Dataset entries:
──────────────────────────────

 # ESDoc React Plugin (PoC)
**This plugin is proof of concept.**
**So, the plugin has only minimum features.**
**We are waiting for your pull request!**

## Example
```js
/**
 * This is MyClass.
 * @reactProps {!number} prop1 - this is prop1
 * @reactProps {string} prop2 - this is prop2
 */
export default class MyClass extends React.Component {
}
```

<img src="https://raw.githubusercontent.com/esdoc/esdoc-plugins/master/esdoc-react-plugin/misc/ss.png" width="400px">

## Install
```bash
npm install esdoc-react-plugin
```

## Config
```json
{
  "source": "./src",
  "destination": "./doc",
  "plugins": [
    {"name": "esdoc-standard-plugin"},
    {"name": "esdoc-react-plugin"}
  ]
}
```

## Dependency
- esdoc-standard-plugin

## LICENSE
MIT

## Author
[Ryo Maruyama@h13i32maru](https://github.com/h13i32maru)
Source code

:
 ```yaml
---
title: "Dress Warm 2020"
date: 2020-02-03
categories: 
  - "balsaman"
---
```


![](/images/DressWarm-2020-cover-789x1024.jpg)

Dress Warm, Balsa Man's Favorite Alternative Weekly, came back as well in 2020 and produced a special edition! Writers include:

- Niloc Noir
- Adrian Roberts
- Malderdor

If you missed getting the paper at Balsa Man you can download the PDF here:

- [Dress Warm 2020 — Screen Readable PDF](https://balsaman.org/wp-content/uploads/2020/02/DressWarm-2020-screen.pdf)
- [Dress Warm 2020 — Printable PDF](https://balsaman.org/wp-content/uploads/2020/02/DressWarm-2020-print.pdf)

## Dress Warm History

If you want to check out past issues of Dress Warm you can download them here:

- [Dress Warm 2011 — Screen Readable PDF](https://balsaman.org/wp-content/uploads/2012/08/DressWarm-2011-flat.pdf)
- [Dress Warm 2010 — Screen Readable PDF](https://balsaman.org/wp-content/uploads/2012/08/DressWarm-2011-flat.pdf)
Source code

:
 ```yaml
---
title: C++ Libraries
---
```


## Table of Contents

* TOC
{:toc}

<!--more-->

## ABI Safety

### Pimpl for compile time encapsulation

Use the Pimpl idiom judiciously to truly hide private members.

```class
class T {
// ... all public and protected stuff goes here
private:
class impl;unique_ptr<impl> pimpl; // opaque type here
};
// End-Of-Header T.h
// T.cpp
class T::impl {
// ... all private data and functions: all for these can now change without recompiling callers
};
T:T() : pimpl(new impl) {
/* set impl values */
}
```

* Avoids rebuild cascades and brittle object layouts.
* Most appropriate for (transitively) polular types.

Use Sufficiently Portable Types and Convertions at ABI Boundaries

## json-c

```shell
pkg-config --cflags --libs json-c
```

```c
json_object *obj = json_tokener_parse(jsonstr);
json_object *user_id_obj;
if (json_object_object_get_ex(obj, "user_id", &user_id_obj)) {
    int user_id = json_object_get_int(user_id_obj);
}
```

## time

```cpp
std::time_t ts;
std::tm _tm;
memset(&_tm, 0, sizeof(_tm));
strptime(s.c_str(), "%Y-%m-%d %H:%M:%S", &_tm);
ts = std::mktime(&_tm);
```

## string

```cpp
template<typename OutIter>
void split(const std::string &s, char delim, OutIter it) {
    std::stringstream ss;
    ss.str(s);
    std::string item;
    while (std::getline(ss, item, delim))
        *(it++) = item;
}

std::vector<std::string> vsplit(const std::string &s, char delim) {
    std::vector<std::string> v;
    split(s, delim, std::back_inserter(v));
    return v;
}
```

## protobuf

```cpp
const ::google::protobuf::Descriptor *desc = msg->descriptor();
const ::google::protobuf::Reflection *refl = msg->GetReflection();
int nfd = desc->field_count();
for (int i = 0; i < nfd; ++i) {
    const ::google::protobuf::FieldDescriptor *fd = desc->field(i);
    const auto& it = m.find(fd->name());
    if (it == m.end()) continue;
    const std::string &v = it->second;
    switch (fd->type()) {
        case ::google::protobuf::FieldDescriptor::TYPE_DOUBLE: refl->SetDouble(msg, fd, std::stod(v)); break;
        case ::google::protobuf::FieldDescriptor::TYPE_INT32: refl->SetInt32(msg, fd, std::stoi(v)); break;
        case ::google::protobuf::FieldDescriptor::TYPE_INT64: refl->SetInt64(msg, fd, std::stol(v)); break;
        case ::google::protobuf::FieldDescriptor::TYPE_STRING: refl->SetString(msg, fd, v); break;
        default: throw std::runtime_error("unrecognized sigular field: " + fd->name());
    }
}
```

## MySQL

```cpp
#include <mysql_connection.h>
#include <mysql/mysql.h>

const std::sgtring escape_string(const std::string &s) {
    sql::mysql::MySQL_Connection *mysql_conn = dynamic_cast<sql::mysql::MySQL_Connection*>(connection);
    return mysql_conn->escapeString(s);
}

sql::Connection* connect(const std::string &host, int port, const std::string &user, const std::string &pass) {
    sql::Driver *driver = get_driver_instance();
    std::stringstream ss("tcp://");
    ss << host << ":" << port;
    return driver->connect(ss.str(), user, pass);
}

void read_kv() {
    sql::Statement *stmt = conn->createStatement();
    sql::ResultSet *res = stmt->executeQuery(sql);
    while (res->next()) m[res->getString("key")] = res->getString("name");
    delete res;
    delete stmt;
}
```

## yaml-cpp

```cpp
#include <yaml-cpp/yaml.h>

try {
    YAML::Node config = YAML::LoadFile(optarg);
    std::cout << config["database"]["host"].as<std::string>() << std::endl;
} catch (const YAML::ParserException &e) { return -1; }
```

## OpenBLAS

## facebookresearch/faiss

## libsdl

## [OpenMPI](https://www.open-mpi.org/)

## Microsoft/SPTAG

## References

──────────────────────────────

ABOUT THIS EXERCISE:
Reproduce each record exactly, leaving nothing out.

RESULT BELOW:
 # ESDoc React Plugin (PoC)
**This plugin is proof of concept.**
**So, the plugin has only minimum features.**
**We are waiting for your pull request!**

## Example
```js
/**
 * This is MyClass.
 * @reactProps {!number} prop1 - this is prop1
 * @reactProps {string} prop2 - this is prop2
 */
export default class MyClass extends React.Component {
}
```

<img src="https://raw.githubusercontent.com/esdoc/esdoc-plugins/master/esdoc-react-plugin/misc/ss.png" width="400px">

## Install
```bash
npm install esdoc-react-plugin
```

## Config
```json
{
  "source": "./src",
  "destination": "./doc",
  "plugins": [
    {"name": "esdoc-standard-plugin"},
    {"name": "esdoc-react-plugin"}
  ]
}
```

## Dependency
- esdoc-standard-plugin

## LICENSE
MIT

## Author
[Ryo Maruyama@h13i32maru](https://github.com/h13i32maru)
Source code

:
 ```yaml
---
title: "Dress Warm 2020"
date: 2020-02-03
categories: 
  - "balsaman"
---
```


![](/images/DressWarm-2020-cover-789x1024.jpg)

Dress Warm, Balsa Man's Favorite Alternative Weekly, came back as well in 2020 and produced a special edition! Writers include:

- Niloc Noir
- Adrian Roberts
- Malderdor

If you missed getting the paper at Balsa Man you can download the PDF here:

- [Dress Warm 2020 — Screen Readable PDF](https://balsaman.org/wp-content/uploads/2020/02/DressWarm-2020-screen.pdf)
- [Dress Warm 2020 — Printable PDF](https://balsaman.org/wp-content/uploads/2020/02/DressWarm-2020-print.pdf)

## Dress Warm History

If you want to check out past issues of Dress Warm you can download them here:

- [Dress Warm 2011 — Screen Readable PDF](https://balsaman.org/wp-content/uploads/2012/08/DressWarm-2011-flat.pdf)
- [Dress Warm 2010 — Screen Readable PDF](https://balsaman.org/wp-content/uploads/2012/08/DressWarm-2011-flat.pdf)
Source code

:
 ```yaml
---
title: C++ Libraries
---
```


## Table of Contents

* TOC
{:toc}

<!--more-->

## ABI Safety

### Pimpl for compile time encapsulation

Use the Pimpl idiom judiciously to truly hide private members.

```class
class T {
// ... all public and protected stuff goes here
private:
class impl;unique_ptr<impl> pimpl; // opaque type here
};
// End-Of-Header T.h
// T.cpp
class T::impl {
// ... all private data and functions: all for these can now change without recompiling callers
};
T:T() : pimpl(new impl) {
/* set impl values */
}
```

* Avoids rebuild cascades and brittle object layouts.
* Most appropriate for (transitively) polular types.

Use Sufficiently Portable Types and Convertions at ABI Boundaries

## json-c

```shell
pkg-config --cflags --libs json-c
```

```c
json_object *obj = json_tokener_parse(jsonstr);
json_object *user_id_obj;
if (json_object_object_get_ex(obj, "user_id", &user_id_obj)) {
    int user_id = json_object_get_int(user_id_obj);
}
```

## time

```cpp
std::time_t ts;
std::tm _tm;
memset(&_tm, 0, sizeof(_tm));
strptime(s.c_str(), "%Y-%m-%d %H:%M:%S", &_tm);
ts = std::mktime(&_tm);
```

## string

```cpp
template<typename OutIter>
void split(const std::string &s, char delim, OutIter it) {
    std::stringstream ss;
    ss.str(s);
    std::string item;
    while (std::getline(ss, item, delim))
        *(it++) = item;
}

std::vector<std::string> vsplit(const std::string &s, char delim) {
    std::vector<std::string> v;
    split(s, delim, std::back_inserter(v));
    return v;
}
```

## protobuf

```cpp
const ::google::protobuf::Descriptor *desc = msg->descriptor();
const ::google::protobuf::Reflection *refl = msg->GetReflection();
int nfd = desc->field_count();
for (int i = 0; i < nfd; ++i) {
    const ::google::protobuf::FieldDescriptor *fd = desc->field(i);
    const auto& it = m.find(fd->name());
    if (it == m.end()) continue;
    const std::string &v = it->second;
    switch (fd->type()) {
        case ::google::protobuf::FieldDescriptor::TYPE_DOUBLE: refl->SetDouble(msg, fd, std::stod(v)); break;
        case ::google::protobuf::FieldDescriptor::TYPE_INT32: refl->SetInt32(msg, fd, std::stoi(v)); break;
        case ::google::protobuf::FieldDescriptor::TYPE_INT64: refl->SetInt64(msg, fd, std::stol(v)); break;
        case ::google::protobuf::FieldDescriptor::TYPE_STRING: refl->SetString(msg, fd, v); break;
        default: throw std::runtime_error("unrecognized sigular field: " + fd->name());
    }
}
```

## MySQL

```cpp
#include <mysql_connection.h>
#include <mysql/mysql.h>

const std::sgtring escape_string(const std::string &s) {
    sql::mysql::MySQL_Connection *mysql_conn = dynamic_cast<sql::mysql::MySQL_Connection*>(connection);
    return mysql_conn->escapeString(s);
}

sql::Connection* connect(const std::string &host, int port, const std::string &user, const std::string &pass) {
    sql::Driver *driver = get_driver_instance();
    std::stringstream ss("tcp://");
    ss << host << ":" << port;
    return driver->connect(ss.str(), user, pass);
}

void read_kv() {
    sql::Statement *stmt = conn->createStatement();
    sql::ResultSet *res = stmt->executeQuery(sql);
    while (res->next()) m[res->getString("key")] = res->getString("name");
    delete res;
    delete stmt;
}
```

## yaml-cpp

```cpp
#include <yaml-cpp/yaml.h>

try {
    YAML::Node config = YAML::LoadFile(optarg);
    std::cout << config["database"]["host"].as<std::string>() << std::endl;
} catch (const YAML::ParserException &e) { return -1; }
```

## OpenBLAS

## facebookresearch/faiss

## libsdl

## [OpenMPI](https://www.open-mpi.org/)

## Microsoft/SPTAG

## References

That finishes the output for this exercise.